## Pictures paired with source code
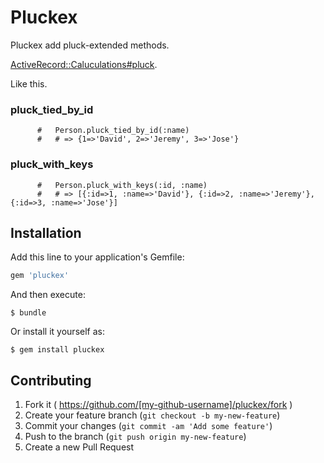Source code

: # Pluckex

Pluckex add pluck-extended methods.

[ActiveRecord::Caluculations#pluck](http://api.rubyonrails.org/classes/ActiveRecord/Calculations.html#method-i-pluck).

Like this.

### pluck_tied_by_id

```
      #   Person.pluck_tied_by_id(:name)
      #   # => {1=>'David', 2=>'Jeremy', 3=>'Jose'}
```
### pluck_with_keys

```
      #   Person.pluck_with_keys(:id, :name)
      #   # => [{:id=>1, :name=>'David'}, {:id=>2, :name=>'Jeremy'}, {:id=>3, :name=>'Jose'}]
```

## Installation

Add this line to your application's Gemfile:

```ruby
gem 'pluckex'
```

And then execute:

    $ bundle

Or install it yourself as:

    $ gem install pluckex

## Contributing

1. Fork it ( https://github.com/[my-github-username]/pluckex/fork )
2. Create your feature branch (`git checkout -b my-new-feature`)
3. Commit your changes (`git commit -am 'Add some feature'`)
4. Push to the branch (`git push origin my-new-feature`)
5. Create a new Pull Request
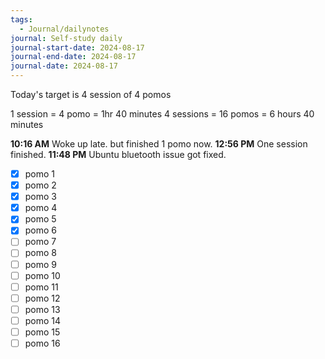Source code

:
 ```yaml
---
tags:
  - Journal/dailynotes
journal: Self-study daily
journal-start-date: 2024-08-17
journal-end-date: 2024-08-17
journal-date: 2024-08-17
---
```

Today's target is 4 session of 4 pomos

1 session = 4 pomo = 1hr 40 minutes
4 sessions = 16 pomos = 6 hours 40 minutes

**10:16 AM** Woke up late. but finished 1 pomo now.
**12:56 PM** One session finished.
**11:48 PM** Ubuntu bluetooth issue got fixed.

- [x] pomo 1
- [x] pomo 2
- [x] pomo 3
- [x] pomo 4
- [x] pomo 5
- [x] pomo 6
- [ ] pomo 7
- [ ] pomo 8
- [ ] pomo 9
- [ ] pomo 10
- [ ] pomo 11
- [ ] pomo 12
- [ ] pomo 13
- [ ] pomo 14
- [ ] pomo 15
- [ ] pomo 16

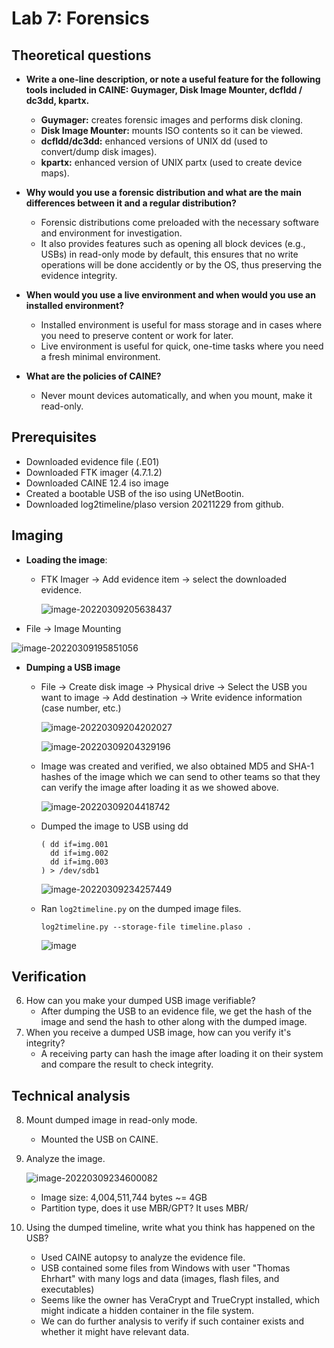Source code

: # Lab 7: Forensics

## Theoretical questions

- **Write a one-line description, or note a useful feature for the following tools included in CAINE: Guymager, Disk Image Mounter, dcfldd / dc3dd, kpartx.**
  - **Guymager:** creates forensic images and performs disk cloning.
  - **Disk Image Mounter:** mounts ISO contents so it can be viewed.
  - **dcfldd/dc3dd:** enhanced versions of UNIX dd (used to convert/dump disk images).
  - **kpartx:** enhanced version of UNIX partx (used to create device maps).

- **Why would you use a forensic distribution and what are the main differences between it and a regular distribution?**
  - Forensic distributions come preloaded with the necessary software and environment for investigation.
  - It also provides features such as opening all block devices (e.g., USBs) in read-only mode by default, this ensures that no write operations will be done accidently or by the OS, thus preserving the evidence integrity.
- **When would you use a live environment and when would you use an installed environment?**
  - Installed environment is useful for mass storage and in cases where you need to preserve content or work for later.
  - Live environment is useful for quick, one-time tasks where you need a fresh minimal environment.
- **What are the policies of CAINE?**
  - Never mount devices automatically, and when you mount, make it read-only.

## Prerequisites

- Downloaded evidence file (.E01)
- Downloaded FTK imager (4.7.1.2)
- Downloaded CAINE 12.4 iso image
- Created a bootable USB of the iso using UNetBootin.
- Downloaded log2timeline/plaso version 20211229 from github.

## Imaging

- **Loading the image**:

  - FTK Imager -> Add evidence item -> select the downloaded evidence.

    ![image-20220309205638437](../images/image-20220309205638437.png)

- File -> Image Mounting

![image-20220309195851056](../images/image-20220309195851056.png)

- **Dumping a USB image**

  - File -> Create disk image -> Physical drive -> Select the USB you want to image -> Add destination -> Write evidence information (case number, etc.)

    ![image-20220309204202027](../images/image-20220309204202027.png)

    ![image-20220309204329196](../images/image-20220309204329196.png)

  - Image was created and verified, we also obtained MD5 and SHA-1 hashes of the image which we can send to other teams so that they can verify the image after loading it as we showed above.

    ![image-20220309204418742](../images/image-20220309204418742.png) 
    
  - Dumped the image to USB using dd
  
    ```
    ( dd if=img.001
      dd if=img.002
      dd if=img.003
    ) > /dev/sdb1
    ```
  
    ![image-20220309234257449](../images/image-20220309234257449.png)
    
  - Ran `log2timeline.py` on the dumped image files.
  
    ```
    log2timeline.py --storage-file timeline.plaso .
    ```
  
    ![image](../images/photo_2022-03-10_00-06-45.jpg)
  
    

## Verification

6. How can you make your dumped USB image verifiable?
   - After dumping the USB to an evidence file, we get the hash of the image and send the hash to other along with the dumped image.
7. When you receive a dumped USB image, how can you verify it's integrity?
   - A receiving party can hash the image after loading it on their system and compare the result to check integrity.



## Technical analysis

8. Mount dumped image in read-only mode.

   - Mounted the USB on CAINE.

9. Analyze the image.

   ![image-20220309234600082](../images/image-20220309234600082.png)

   - Image size: 4,004,511,744 bytes ~= 4GB
   - Partition type, does it use MBR/GPT? It uses MBR/

10. Using the dumped timeline, write what you think has happened on the USB?

    - Used CAINE autopsy to analyze the evidence file.
    - USB contained some files from Windows with user "Thomas Ehrhart" with many logs and data (images, flash files, and executables)
    - Seems like the owner has VeraCrypt and TrueCrypt installed, which might indicate a hidden container in the file system.
    - We can do further analysis to verify if such container exists and whether it might have relevant data.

## THE TASK
All lines in the entries above that include "this" should be found and copied.

## TASK SOLUTION
Like this.
Add this line to your application's Gemfile:
  - It also provides features such as opening all block devices (e.g., USBs) in read-only mode by default, this ensures that no write operations will be done accidently or by the OS, thus preserving the evidence integrity.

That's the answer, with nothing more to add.